There's a very big difference in the assessment systems in Russia and Germany.
Grades and exams in Russia are like forced labor; you don't feel like a creative person: you give your report, and three or four professors evaluate you. In Germany, the exam takes place in the form of concerts and the audience is free to come. And you perform not like for an exam, but for a concert; it's two completely different experiences. And this is also very important for creative professions. You share your feelings and vision of music, and they will listen to you not judgingly, but inspired. In Russia, exams in the form of concerts exist only in an assistant internship.
Here, you announce what you're going to play, perform the whole program, and the commission evaluates it. There, you go on stage and have a conversation. At that time, I knew only guten Tag in German. They begin to pick something from your program and ask you to play it: "Let's hear the fourth movement of Chopin's sonata." You play that piece for about two minutes, then another, then the next, jumping around abruptly. For me, that was a shock.

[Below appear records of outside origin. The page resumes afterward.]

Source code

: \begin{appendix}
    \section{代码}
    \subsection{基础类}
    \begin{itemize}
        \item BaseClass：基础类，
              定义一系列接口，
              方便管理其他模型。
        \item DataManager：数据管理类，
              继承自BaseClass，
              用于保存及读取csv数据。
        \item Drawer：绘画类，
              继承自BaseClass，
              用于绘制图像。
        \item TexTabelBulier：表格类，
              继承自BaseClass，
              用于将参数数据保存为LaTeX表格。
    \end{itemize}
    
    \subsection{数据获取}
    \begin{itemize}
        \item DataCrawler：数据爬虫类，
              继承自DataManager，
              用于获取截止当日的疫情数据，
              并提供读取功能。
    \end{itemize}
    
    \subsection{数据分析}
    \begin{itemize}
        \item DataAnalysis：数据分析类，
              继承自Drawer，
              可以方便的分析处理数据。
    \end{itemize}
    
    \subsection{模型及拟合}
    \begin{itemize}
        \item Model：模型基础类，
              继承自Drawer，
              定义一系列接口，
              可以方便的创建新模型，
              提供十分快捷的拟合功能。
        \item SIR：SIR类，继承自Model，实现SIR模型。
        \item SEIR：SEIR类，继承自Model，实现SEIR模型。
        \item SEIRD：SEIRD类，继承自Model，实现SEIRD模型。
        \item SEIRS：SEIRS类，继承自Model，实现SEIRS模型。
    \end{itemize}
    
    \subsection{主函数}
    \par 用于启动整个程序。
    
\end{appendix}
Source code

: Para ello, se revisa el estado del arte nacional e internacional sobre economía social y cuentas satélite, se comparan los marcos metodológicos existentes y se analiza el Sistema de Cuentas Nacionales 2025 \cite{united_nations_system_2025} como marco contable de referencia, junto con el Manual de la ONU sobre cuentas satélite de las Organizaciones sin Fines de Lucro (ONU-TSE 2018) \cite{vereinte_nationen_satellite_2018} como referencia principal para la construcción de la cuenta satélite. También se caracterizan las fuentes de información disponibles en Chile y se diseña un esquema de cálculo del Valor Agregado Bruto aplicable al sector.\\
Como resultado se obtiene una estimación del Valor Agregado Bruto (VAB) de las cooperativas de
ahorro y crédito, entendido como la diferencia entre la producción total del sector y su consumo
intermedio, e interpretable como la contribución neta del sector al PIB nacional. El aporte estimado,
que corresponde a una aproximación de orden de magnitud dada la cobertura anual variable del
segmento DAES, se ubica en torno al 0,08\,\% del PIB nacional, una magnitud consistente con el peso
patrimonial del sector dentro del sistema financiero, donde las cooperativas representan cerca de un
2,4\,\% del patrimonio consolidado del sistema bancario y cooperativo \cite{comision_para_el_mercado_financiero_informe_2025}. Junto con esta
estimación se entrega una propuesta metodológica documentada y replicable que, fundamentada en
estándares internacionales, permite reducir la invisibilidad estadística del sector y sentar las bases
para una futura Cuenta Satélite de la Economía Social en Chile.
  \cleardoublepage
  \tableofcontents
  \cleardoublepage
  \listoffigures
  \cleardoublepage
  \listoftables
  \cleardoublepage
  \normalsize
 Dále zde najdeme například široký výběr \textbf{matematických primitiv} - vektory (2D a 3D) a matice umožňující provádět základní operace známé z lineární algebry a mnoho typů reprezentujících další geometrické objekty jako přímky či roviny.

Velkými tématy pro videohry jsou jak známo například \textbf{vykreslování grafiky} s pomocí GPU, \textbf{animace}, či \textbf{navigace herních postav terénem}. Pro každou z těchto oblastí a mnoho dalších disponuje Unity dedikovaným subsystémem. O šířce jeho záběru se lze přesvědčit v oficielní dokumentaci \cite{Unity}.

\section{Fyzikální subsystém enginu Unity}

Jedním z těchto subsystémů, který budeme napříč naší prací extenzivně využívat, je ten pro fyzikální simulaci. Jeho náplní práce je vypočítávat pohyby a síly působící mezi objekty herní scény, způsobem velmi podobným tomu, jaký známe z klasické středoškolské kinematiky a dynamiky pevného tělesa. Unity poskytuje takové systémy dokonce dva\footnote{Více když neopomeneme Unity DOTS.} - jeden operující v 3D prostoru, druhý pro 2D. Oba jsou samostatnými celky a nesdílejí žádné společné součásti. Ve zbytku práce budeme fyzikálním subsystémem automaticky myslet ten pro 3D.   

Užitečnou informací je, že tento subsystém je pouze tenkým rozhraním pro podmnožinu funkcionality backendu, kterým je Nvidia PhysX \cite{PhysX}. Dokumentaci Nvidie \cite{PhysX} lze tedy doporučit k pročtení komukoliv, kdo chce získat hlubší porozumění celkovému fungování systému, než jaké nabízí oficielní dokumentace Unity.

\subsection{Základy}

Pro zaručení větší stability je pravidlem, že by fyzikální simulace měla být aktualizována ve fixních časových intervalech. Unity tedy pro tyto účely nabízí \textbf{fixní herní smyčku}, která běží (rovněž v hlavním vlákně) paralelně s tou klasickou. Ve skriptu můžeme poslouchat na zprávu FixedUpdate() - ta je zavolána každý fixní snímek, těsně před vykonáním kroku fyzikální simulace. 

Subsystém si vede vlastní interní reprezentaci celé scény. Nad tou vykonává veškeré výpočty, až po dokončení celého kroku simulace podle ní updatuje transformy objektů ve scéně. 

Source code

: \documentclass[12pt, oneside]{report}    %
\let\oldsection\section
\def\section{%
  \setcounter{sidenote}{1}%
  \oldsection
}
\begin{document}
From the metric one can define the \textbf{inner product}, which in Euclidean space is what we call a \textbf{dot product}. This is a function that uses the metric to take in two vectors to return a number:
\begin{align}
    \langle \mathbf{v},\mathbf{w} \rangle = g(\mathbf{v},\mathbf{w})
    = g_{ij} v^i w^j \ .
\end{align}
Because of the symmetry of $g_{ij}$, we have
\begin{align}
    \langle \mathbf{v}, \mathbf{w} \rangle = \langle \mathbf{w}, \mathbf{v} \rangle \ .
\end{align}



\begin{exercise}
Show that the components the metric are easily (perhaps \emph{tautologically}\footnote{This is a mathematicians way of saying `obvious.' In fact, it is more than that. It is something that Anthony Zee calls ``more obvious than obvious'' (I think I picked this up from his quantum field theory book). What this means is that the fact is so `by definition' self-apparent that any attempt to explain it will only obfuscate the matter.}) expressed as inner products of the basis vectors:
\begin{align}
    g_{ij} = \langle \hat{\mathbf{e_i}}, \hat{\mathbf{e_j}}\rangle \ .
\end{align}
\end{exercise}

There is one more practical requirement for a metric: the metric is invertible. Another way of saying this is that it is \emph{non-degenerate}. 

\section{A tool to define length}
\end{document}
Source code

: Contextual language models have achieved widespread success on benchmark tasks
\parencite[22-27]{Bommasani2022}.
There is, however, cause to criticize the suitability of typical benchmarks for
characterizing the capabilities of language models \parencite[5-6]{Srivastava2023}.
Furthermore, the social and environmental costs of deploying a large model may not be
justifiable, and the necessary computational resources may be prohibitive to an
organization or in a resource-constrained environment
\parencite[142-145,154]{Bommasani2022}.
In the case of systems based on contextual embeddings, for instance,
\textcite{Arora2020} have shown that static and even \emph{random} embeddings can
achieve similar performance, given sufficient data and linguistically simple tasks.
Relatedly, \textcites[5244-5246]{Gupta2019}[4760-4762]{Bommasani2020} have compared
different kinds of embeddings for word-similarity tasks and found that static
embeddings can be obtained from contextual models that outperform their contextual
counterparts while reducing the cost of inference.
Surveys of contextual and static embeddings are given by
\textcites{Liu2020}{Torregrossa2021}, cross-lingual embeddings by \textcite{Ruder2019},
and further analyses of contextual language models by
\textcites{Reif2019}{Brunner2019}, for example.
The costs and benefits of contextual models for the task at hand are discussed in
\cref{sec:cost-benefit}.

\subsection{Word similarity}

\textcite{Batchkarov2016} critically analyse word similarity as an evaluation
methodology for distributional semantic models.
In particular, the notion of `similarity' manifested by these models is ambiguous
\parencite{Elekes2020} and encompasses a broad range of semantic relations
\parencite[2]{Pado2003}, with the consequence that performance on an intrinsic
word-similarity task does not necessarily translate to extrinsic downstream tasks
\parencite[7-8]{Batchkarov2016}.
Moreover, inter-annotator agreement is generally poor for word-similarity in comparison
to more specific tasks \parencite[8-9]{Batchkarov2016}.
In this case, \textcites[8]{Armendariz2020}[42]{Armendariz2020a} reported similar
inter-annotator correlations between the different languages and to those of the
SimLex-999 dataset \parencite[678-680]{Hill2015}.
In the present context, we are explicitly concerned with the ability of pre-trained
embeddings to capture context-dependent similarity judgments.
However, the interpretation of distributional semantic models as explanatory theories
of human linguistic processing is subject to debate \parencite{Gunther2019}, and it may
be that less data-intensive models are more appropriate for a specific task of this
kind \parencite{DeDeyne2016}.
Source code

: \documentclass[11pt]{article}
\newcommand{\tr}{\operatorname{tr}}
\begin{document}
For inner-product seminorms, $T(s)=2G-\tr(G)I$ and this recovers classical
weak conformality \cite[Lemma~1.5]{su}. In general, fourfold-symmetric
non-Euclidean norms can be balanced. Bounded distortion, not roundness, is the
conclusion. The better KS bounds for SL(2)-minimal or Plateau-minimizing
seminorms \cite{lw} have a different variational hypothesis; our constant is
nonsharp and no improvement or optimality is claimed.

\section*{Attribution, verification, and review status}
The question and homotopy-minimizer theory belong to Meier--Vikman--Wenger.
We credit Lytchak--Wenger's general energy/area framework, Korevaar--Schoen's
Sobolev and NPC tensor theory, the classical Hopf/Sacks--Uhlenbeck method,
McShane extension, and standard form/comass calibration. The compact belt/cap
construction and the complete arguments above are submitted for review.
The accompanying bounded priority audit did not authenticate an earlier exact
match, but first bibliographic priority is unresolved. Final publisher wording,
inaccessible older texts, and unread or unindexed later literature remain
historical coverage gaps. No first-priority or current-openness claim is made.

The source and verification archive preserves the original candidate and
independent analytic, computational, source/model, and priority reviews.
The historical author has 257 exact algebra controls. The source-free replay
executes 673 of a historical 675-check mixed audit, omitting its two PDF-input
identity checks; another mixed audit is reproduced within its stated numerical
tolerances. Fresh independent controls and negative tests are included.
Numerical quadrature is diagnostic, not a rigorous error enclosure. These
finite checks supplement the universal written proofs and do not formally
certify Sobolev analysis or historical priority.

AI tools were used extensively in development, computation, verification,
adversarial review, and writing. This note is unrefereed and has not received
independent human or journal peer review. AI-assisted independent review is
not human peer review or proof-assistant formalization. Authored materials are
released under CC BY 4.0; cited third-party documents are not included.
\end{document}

In addition to my major, I had to pass German, and they only had you take that exam if they liked the way you played the piano. I was very happy when they told me to wait for the German exam. Of course, I had prepared for like two weeks, but it didn't really help, because I needed to be at level B2. I had the Internet, so I entered the beginning of the test under the table and copied the words, and I think now that this played a biggest role; everything else was definitely wrong. I mean, it was kind of luck. I returned to Russia and a month later I received a letter: "You got in."
It was hard for me to go to the rector and tell him that I got in. It may seem silly, but it's a matter of respect. He took me under his wing for two years, and then I had to go and say: "Excuse me, Mr. Abdullin, but I'm leaving." It was the worst part about moving to Germany. But he had also left at one point to study in Moscow for graduate school, so maybe that's why it didn't seem to bother him.